> _About this task_
Identify every line in the records below that contains the word "تأكيد", and reproduce each one.

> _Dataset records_
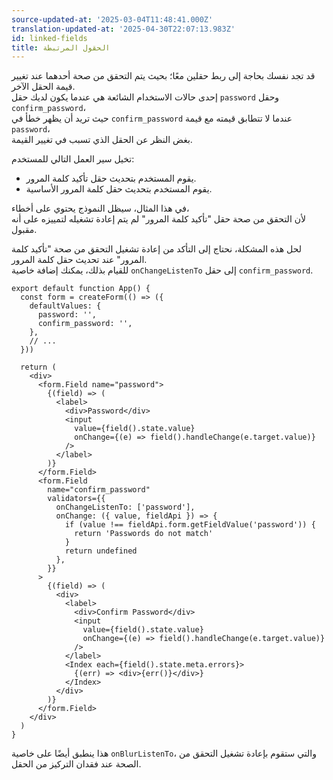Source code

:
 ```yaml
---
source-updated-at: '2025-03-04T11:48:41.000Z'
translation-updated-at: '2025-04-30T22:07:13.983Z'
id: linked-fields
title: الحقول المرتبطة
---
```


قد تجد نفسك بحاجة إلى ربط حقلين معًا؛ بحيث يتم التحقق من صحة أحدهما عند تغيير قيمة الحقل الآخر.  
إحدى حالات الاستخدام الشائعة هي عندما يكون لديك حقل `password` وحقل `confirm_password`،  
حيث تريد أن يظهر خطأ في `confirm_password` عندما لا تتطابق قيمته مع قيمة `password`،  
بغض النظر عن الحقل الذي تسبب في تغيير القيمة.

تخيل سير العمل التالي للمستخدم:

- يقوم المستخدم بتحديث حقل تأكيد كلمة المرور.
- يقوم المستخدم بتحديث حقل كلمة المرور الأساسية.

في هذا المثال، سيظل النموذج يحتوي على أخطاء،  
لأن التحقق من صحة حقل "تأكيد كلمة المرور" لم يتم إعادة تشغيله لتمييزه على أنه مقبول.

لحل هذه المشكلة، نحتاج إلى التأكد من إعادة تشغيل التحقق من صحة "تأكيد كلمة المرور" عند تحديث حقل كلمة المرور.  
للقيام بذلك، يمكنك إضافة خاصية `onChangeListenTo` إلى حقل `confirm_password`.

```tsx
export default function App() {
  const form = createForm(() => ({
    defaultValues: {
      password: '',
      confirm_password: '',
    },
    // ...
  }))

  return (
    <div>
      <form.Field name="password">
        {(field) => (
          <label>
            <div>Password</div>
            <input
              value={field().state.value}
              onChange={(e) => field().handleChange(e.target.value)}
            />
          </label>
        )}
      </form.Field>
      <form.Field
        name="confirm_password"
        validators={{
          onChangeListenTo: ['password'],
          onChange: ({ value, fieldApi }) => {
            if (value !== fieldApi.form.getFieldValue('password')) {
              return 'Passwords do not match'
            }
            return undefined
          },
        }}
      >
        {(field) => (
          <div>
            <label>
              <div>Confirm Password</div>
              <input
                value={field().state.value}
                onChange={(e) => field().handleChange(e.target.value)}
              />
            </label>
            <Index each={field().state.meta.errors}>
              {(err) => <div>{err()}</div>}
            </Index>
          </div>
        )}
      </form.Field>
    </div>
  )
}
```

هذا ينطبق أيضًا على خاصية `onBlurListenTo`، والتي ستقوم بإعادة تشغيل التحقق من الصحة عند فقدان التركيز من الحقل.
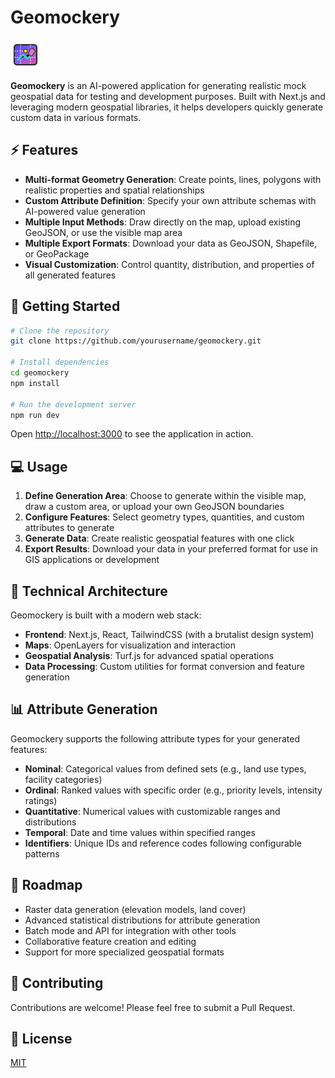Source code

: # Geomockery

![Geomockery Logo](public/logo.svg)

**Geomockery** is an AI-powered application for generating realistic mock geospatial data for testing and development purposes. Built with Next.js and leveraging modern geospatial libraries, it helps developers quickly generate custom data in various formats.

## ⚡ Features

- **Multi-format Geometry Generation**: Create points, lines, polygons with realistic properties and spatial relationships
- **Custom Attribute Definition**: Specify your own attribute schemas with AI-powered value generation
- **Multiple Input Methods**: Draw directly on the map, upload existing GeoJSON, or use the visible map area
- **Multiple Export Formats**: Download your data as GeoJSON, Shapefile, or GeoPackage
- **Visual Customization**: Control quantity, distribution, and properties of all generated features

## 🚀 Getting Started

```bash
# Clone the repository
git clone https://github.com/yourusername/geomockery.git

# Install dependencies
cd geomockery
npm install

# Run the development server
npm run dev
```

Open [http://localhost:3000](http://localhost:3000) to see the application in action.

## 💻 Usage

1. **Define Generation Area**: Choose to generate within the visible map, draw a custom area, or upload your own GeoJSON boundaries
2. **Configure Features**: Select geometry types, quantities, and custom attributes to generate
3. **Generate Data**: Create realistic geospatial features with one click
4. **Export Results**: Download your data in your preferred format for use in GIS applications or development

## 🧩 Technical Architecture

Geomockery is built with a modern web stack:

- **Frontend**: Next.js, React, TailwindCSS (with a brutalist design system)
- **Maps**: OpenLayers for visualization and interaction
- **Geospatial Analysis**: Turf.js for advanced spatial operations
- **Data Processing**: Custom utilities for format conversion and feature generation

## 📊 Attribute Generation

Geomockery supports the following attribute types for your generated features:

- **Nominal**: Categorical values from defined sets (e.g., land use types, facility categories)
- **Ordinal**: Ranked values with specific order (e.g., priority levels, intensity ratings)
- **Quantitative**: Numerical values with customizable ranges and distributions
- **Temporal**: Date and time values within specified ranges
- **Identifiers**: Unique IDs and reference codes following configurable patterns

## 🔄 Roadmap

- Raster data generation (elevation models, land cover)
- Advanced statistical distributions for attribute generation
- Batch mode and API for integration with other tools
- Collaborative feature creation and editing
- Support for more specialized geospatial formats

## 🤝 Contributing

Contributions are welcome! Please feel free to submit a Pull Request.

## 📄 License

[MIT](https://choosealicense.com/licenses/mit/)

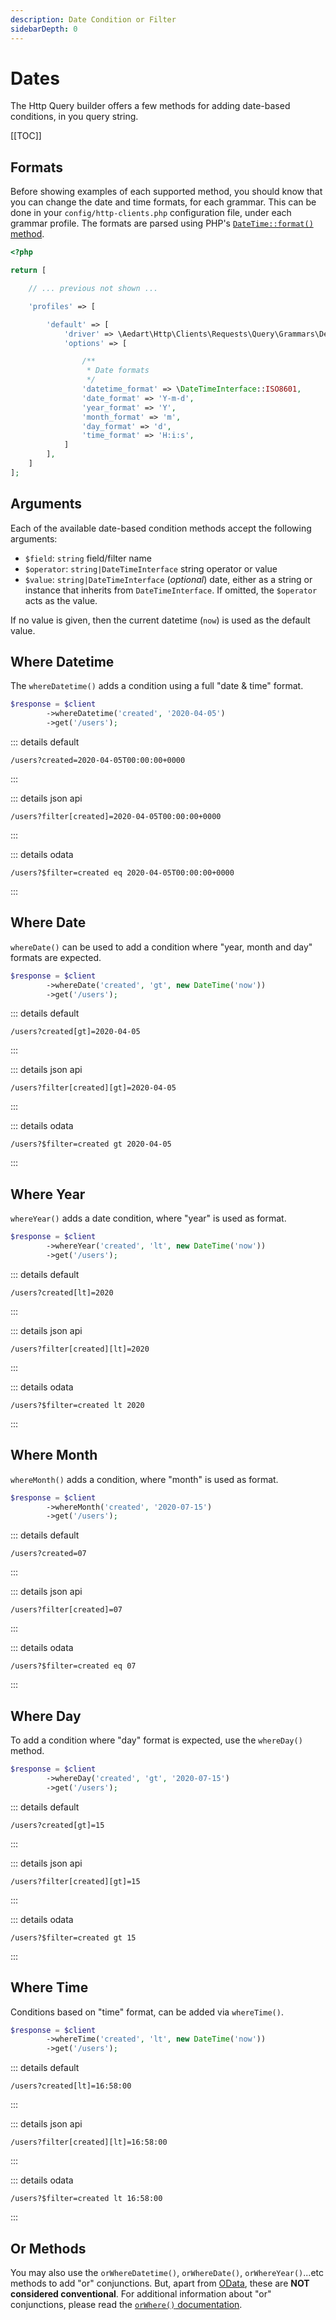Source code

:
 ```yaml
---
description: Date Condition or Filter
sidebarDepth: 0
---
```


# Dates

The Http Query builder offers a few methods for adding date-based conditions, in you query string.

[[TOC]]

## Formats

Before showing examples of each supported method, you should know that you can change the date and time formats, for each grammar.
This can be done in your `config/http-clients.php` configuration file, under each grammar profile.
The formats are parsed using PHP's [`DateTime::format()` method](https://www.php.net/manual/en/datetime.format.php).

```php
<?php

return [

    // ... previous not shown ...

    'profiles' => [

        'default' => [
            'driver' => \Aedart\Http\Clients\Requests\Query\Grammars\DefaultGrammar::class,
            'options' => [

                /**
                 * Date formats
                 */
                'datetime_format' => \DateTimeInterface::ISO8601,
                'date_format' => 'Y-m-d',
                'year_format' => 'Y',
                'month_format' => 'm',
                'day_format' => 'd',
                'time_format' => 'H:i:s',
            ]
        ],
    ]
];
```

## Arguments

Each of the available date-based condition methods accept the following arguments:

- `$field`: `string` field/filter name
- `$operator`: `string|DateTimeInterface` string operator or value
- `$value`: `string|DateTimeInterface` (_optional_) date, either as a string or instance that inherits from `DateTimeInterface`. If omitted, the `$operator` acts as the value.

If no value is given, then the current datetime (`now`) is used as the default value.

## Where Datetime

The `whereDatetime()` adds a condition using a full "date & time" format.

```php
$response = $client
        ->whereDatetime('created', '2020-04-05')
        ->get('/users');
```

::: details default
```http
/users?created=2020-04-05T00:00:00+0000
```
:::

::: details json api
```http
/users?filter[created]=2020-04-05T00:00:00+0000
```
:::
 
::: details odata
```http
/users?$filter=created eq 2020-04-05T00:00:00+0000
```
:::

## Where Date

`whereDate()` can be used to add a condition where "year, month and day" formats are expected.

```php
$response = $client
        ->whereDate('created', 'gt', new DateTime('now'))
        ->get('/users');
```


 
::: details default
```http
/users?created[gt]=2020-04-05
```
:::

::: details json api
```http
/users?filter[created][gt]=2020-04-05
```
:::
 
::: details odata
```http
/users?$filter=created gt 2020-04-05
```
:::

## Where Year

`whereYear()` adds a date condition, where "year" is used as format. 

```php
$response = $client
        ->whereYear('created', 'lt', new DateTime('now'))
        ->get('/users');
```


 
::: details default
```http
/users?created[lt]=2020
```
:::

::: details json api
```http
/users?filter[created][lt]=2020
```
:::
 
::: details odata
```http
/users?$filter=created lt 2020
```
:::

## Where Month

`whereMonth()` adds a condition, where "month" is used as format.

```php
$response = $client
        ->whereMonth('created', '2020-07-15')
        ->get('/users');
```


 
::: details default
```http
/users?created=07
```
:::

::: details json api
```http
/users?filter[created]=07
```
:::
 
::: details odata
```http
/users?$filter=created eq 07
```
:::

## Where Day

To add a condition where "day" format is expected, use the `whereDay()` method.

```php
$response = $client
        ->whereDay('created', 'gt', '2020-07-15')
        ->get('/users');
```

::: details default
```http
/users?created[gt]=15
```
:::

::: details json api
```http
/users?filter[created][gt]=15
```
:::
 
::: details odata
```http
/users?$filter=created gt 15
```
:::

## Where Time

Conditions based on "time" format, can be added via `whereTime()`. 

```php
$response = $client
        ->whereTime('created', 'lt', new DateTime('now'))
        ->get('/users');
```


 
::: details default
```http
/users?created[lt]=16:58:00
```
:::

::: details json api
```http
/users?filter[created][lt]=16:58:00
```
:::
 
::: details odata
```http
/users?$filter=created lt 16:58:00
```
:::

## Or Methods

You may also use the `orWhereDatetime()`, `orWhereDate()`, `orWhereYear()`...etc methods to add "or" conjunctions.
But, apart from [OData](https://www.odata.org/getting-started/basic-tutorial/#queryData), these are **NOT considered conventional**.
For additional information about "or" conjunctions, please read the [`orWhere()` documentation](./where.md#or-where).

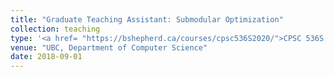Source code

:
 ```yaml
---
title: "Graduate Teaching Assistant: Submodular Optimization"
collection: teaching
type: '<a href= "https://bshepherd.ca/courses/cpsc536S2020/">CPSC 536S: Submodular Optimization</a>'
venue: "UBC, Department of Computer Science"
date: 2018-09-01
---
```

...

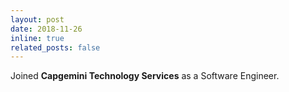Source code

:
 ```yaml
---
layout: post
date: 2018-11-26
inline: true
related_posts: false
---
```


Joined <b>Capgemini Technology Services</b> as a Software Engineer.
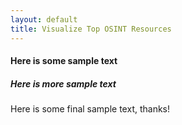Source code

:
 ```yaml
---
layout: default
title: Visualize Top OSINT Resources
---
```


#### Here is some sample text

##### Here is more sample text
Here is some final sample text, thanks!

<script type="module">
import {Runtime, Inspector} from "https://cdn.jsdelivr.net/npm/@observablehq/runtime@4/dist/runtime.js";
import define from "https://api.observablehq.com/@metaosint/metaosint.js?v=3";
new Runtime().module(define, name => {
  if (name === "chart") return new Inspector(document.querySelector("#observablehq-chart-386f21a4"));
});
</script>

> _Reply to the exercise_
- يقوم المستخدم بتحديث حقل تأكيد كلمة المرور.
لأن التحقق من صحة حقل "تأكيد كلمة المرور" لم يتم إعادة تشغيله لتمييزه على أنه مقبول.
لحل هذه المشكلة، نحتاج إلى التأكد من إعادة تشغيل التحقق من صحة "تأكيد كلمة المرور" عند تحديث حقل كلمة المرور.  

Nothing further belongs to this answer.